Dupixent sales reported by Sanofi grew by almost 151% to over $2.3 billion in 2019, as physicians prescribed the drug to other adult patients with eczema and treated patients in three new sub-segments (asthma, children with eczema, and adults with chronic long-term sinus inflammation linked to nasal polyps). While Sanofi records all global Dupixent sales on its income statement, it paid Regeneron over $1.4 billion in contribution revenue in 2019, up 40%, relating to royalties and profits from Dupixent (and two other drugs).

Dupixent should continue to grow as it is used for other patients in these three markets, and it will enjoy further growth if it obtains approval from the U.S. Food and Drug Administration (FDA) for using the drug for asthma in pediatrics, chronic obstructive pulmonary disease, eczema in pediatrics, and several other indications.

Cancer treatment Libtayo

Regeneron generated $176 million in revenue from Libatyo in 2019, up from almost $15 million in 2018. Libtayo treats advanced cutaneous squamous cell carcinoma (CSCC), a form of skin cancer that accounts for an estimated 7,000 deaths each year in the U.S. As of November 2019, its share of U.S. patients with CSCC was 43%, up from 3% when it was launched in October 2018.

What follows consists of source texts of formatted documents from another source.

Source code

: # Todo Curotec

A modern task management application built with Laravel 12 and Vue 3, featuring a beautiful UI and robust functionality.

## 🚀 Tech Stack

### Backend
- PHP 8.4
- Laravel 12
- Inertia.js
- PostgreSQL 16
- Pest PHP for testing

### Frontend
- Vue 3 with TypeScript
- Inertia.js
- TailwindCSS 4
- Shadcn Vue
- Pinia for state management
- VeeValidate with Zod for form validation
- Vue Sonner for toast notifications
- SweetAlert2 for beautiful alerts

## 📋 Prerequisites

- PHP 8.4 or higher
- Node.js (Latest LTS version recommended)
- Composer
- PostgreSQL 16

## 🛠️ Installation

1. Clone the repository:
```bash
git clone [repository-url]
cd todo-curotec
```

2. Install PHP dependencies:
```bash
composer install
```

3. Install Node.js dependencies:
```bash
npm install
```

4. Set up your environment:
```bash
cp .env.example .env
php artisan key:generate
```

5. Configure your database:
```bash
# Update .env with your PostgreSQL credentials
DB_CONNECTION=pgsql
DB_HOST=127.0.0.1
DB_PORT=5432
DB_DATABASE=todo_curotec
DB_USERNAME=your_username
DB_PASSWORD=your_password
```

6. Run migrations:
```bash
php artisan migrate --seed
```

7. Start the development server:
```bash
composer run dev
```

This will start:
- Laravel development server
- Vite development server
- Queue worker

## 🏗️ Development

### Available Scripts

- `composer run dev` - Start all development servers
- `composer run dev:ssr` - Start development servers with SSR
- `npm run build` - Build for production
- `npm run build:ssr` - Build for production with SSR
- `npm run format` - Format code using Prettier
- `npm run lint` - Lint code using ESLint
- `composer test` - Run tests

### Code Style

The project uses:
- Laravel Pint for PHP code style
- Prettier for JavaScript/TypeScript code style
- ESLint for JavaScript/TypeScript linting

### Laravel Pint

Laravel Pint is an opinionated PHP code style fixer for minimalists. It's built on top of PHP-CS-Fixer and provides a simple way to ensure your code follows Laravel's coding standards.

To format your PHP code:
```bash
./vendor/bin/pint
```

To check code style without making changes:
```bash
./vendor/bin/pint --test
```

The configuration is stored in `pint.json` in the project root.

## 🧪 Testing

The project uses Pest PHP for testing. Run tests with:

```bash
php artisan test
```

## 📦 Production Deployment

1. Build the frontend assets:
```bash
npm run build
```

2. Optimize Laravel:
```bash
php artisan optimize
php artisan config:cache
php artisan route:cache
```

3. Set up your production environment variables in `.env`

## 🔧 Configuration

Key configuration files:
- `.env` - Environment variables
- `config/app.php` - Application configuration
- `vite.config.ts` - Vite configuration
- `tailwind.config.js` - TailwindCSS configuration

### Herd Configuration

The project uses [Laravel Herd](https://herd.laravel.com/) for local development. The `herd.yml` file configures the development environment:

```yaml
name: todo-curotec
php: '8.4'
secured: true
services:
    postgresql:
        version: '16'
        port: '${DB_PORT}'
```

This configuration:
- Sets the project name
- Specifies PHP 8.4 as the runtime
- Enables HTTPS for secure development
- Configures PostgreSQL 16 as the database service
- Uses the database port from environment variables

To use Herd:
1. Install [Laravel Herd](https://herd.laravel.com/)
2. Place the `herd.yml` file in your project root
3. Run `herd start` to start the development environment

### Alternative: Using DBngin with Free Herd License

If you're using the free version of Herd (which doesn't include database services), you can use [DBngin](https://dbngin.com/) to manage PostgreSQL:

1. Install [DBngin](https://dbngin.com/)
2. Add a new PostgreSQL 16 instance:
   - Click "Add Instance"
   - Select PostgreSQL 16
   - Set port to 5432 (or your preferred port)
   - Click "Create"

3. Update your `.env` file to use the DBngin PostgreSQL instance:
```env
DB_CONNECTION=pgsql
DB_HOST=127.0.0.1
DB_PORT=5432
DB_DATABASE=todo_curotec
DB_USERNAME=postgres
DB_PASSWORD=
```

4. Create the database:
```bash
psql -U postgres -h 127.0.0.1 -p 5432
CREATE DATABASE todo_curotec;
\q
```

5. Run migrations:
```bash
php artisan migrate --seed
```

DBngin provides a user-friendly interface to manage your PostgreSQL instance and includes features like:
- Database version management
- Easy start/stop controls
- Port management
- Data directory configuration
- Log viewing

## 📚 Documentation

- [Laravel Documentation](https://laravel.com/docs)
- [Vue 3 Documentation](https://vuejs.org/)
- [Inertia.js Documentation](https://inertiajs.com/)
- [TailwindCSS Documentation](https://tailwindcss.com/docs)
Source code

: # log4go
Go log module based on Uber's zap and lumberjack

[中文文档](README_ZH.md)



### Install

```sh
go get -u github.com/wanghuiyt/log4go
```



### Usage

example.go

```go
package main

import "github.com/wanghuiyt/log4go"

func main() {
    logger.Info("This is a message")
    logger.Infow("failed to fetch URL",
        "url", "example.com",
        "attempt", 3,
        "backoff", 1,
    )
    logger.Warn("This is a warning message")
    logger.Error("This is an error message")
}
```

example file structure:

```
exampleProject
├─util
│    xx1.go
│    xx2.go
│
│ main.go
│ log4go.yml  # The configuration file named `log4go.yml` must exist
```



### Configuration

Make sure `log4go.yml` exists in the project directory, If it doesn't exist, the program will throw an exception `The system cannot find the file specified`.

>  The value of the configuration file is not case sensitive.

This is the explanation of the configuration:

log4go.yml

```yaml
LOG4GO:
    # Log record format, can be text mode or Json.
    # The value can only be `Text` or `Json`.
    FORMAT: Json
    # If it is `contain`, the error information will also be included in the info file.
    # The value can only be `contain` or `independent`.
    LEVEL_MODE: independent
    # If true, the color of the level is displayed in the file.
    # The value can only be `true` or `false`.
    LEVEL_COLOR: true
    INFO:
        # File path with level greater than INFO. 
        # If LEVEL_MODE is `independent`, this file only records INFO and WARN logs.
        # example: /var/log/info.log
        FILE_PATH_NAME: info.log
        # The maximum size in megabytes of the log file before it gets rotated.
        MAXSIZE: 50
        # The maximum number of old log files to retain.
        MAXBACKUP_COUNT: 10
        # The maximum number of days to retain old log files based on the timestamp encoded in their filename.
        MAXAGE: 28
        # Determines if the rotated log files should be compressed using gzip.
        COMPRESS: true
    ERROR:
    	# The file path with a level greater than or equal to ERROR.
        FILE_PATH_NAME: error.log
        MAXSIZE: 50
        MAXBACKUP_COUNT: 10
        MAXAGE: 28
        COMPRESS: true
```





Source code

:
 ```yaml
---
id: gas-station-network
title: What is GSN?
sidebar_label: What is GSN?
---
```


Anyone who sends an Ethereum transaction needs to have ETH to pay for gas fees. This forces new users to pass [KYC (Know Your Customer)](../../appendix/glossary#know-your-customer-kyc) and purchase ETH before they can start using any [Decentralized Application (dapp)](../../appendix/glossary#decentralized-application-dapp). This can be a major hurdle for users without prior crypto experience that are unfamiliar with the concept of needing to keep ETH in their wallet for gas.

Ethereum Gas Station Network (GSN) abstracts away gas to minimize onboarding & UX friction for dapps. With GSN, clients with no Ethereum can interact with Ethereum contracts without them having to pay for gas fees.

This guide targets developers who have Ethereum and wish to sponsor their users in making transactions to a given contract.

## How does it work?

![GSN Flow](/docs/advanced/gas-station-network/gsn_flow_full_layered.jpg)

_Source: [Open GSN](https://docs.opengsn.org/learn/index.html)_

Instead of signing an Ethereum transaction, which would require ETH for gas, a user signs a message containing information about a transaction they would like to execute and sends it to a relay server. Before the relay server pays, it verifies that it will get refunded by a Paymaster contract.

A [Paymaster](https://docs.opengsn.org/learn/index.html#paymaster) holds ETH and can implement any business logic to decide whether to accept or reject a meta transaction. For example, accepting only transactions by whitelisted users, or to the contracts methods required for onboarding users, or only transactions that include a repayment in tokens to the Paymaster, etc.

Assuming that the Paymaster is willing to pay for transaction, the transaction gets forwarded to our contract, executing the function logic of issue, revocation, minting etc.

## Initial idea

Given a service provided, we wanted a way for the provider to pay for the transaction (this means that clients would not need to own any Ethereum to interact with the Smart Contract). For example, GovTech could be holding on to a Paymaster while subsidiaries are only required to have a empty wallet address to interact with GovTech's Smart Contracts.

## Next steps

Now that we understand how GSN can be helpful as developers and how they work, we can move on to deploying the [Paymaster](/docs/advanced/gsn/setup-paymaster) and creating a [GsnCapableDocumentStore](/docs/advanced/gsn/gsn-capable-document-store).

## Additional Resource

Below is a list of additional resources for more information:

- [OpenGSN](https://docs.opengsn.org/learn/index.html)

Regeneron is currently testing Libtayo for non-small cell lung cancer (NSCLC), cervical cancer, and basal cell carcinoma (BCC, the most common form of skin cancer). Libtayo's revenues should increase in the near term as physicians continue to prescribe the drug for their CSCC patients and the drug is eventually used for other types of cancers.

Is Regeneron a buy? 

I consider Regeneron to be a buy right now because it has ample opportunity to increase the revenue and profits it currently generates from its three key drugs, Eylea, Dupixent, and Libtayo. While investors will be waiting for further updates on Kevzara, they should focus and monitor Regeneron's progress in expanding its diabetic eye segment, further penetrating the three emerging areas for Dupixent, gaining market share in CSCC, and obtaining FDA approval for treating other indications with these drugs.

While it's easy to be enthralled by its progress in the COVID-19 space, investors thinking about buying Regeneron would do well to consider the stock from a more holistic stance. And it looks good from here.